[Source data]
= = = = = = =
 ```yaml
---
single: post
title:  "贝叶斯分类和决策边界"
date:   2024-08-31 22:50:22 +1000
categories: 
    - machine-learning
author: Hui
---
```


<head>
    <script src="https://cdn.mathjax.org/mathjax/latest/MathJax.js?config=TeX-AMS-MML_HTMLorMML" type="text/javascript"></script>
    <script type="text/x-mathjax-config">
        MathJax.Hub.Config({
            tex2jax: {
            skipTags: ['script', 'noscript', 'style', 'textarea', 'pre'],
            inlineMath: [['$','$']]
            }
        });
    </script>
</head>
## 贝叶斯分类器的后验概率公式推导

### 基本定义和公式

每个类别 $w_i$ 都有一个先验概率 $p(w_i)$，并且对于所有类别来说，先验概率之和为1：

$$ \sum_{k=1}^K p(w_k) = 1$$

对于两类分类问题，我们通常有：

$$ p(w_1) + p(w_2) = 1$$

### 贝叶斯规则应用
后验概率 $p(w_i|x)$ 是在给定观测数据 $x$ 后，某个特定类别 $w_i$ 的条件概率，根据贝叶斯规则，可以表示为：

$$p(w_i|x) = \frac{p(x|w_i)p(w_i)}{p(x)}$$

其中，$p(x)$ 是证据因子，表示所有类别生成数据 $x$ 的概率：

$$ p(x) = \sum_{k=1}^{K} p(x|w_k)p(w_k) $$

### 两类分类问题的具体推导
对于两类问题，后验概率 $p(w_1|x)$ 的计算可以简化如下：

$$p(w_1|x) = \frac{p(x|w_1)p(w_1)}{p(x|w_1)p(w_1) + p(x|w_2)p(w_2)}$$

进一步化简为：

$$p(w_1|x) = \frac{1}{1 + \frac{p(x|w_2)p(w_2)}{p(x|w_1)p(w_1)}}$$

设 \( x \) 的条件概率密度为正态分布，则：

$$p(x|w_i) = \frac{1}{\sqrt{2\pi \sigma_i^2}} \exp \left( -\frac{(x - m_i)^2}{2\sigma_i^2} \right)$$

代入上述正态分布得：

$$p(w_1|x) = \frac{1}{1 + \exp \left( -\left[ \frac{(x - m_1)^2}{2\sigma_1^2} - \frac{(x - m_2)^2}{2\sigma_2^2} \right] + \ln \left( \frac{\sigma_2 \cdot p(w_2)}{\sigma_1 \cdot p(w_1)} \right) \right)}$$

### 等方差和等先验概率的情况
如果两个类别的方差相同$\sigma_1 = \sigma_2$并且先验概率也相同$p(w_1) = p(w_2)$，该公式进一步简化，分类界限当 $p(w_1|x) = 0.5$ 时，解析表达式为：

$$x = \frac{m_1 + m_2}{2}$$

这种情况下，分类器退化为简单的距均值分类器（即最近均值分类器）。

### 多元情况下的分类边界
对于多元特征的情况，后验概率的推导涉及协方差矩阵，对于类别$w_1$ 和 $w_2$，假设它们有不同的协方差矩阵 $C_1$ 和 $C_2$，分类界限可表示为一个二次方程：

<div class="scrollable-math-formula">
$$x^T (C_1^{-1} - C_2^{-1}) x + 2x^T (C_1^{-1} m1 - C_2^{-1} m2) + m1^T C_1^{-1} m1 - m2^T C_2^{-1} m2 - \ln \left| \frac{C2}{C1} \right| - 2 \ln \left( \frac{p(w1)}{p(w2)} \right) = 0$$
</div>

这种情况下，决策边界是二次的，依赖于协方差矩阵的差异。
= = = = = = =
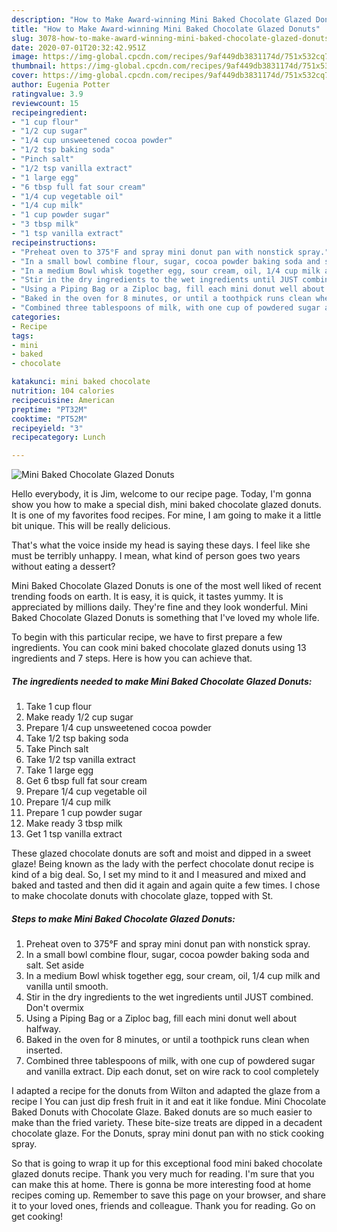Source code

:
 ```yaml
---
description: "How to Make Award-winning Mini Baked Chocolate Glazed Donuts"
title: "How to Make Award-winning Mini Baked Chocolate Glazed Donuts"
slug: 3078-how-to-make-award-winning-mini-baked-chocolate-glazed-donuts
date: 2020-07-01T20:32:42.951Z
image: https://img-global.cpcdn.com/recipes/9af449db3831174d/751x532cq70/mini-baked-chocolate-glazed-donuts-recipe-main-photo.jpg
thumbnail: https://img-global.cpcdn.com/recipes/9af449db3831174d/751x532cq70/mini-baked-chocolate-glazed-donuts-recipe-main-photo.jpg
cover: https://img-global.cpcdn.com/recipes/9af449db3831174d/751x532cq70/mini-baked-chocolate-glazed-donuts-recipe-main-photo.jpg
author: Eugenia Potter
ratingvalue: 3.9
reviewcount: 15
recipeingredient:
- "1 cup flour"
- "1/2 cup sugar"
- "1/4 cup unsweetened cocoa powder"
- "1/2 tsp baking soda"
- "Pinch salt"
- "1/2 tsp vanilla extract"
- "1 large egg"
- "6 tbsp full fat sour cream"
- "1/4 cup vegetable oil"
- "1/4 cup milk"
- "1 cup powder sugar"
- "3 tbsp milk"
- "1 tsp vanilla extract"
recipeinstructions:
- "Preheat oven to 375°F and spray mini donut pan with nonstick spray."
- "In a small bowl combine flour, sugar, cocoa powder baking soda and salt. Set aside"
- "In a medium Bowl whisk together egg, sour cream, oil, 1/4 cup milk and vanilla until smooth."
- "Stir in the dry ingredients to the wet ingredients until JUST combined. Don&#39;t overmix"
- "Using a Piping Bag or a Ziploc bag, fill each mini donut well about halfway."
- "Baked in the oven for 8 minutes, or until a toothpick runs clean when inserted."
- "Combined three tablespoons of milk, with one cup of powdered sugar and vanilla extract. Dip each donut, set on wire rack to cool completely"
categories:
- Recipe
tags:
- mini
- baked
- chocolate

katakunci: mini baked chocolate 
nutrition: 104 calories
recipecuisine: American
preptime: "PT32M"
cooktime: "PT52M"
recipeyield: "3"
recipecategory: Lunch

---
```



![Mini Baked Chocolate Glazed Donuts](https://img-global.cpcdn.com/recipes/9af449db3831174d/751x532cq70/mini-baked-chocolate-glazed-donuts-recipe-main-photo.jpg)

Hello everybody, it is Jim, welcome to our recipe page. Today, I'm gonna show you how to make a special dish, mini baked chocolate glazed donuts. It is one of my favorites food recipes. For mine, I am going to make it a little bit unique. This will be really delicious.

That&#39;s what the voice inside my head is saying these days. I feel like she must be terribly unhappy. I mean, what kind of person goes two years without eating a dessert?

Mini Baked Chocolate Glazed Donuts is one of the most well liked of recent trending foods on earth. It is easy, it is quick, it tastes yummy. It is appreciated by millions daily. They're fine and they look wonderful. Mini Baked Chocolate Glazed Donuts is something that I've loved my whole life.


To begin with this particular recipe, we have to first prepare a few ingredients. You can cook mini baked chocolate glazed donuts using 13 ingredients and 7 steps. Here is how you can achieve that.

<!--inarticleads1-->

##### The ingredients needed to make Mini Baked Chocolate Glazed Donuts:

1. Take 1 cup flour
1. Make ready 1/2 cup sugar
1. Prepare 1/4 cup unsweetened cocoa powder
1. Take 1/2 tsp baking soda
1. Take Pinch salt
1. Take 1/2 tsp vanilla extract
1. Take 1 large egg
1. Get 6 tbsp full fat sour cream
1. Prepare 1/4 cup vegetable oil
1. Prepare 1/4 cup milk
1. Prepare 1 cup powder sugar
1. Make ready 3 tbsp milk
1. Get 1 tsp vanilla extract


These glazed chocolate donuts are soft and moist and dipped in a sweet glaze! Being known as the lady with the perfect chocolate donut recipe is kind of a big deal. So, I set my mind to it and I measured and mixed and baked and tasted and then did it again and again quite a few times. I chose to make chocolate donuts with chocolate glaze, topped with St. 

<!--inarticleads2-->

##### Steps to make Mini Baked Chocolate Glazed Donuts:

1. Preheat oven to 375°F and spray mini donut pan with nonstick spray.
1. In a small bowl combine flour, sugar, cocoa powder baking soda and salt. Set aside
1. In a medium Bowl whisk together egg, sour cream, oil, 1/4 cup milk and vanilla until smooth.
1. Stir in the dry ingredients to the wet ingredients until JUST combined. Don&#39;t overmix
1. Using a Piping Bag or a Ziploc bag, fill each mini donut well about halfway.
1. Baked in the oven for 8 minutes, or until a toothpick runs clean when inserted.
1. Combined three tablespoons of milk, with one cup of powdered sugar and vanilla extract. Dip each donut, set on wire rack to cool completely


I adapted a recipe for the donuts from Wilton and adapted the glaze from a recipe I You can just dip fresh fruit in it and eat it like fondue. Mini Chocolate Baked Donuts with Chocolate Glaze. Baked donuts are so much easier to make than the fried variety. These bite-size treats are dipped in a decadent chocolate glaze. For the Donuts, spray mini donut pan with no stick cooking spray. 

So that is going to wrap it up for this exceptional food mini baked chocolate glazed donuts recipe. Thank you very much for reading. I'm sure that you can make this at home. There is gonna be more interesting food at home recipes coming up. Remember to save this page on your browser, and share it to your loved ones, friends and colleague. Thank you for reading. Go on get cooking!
= = = = = = =
◆ Prompt
From the records above, print exactly the lines that run from the line with "1. Make ready 3 tbsp milk" to the line with "<!--inarticleads2-->", inclusive.

◆ Answer to the exercise
1. Make ready 3 tbsp milk
1. Get 1 tsp vanilla extract


These glazed chocolate donuts are soft and moist and dipped in a sweet glaze! Being known as the lady with the perfect chocolate donut recipe is kind of a big deal. So, I set my mind to it and I measured and mixed and baked and tasted and then did it again and again quite a few times. I chose to make chocolate donuts with chocolate glaze, topped with St. 

<!--inarticleads2-->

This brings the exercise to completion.